Alli Macuga

Personal information
- Born: September 24, 2003 (age 22)

Sport
- Country: United States
- Sport: Skiing

= Alli Macuga =

American freestyle skier (born 2003)

Alli Macuga (born September 24, 2003) is an American freestyle skier.

== Early life and education ==
Macagua was born on September 24, 2003 to Dan Macuga, a marketing executive, and Amy Macuga. She is a sister of skiers Lauren Macuga, Sam Macuga, and Daniel Macuga. She grew up in Park City, Utah.

Macuga is a student at the University of Utah.

== Career ==
She competes in mogul skiing. Macuga made her World Cup debut in Ruka, Finland in December 2022, placing 12th in the top 20. She placed in the top 10 four times in the 2022-2023 season and placed fourth at the Almaty World Cup.
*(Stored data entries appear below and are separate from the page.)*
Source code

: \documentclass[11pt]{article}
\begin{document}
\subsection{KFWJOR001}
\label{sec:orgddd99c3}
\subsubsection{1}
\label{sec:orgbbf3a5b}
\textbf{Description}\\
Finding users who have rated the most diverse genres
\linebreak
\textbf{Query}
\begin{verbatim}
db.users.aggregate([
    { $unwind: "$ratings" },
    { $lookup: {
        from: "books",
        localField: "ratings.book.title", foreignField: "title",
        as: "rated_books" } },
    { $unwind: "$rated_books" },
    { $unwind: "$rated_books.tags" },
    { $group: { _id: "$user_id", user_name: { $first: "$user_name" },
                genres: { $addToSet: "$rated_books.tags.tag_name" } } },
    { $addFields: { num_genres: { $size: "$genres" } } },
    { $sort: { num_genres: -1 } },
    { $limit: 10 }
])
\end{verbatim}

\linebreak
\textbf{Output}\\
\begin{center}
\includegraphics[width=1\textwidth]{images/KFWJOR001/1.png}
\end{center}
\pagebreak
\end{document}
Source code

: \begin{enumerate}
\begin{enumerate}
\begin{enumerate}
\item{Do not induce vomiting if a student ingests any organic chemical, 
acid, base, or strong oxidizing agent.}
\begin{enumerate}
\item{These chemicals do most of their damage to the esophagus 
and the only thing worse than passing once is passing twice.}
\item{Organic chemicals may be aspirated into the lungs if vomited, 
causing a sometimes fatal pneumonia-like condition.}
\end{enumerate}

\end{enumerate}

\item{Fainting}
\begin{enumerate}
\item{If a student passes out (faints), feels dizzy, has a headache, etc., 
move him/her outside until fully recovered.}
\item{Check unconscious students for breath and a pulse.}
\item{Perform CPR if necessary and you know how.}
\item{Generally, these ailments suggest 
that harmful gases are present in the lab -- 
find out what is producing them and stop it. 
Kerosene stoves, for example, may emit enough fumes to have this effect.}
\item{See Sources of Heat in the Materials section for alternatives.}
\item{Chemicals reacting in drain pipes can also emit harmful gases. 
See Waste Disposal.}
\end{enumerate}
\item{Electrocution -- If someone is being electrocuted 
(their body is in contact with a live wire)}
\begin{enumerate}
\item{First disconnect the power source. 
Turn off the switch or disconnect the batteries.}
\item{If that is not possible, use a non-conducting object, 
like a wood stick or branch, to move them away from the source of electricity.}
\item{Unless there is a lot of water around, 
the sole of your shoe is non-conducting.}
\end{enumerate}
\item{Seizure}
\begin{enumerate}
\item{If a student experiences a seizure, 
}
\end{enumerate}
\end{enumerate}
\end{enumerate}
She won the 2022-2023 NorAm Cup moguls and dual moguls overall and was awarded the FIS Rookie of the Year in 2023. In the 2023-2024 season, she finished second in the Almaty moguls and third in the Alpe d'Huez duals. She was ranked fifth in the world at the end of the 2023 season.

In January 2025, she became a sponsored athlete at Deer Valley Resort.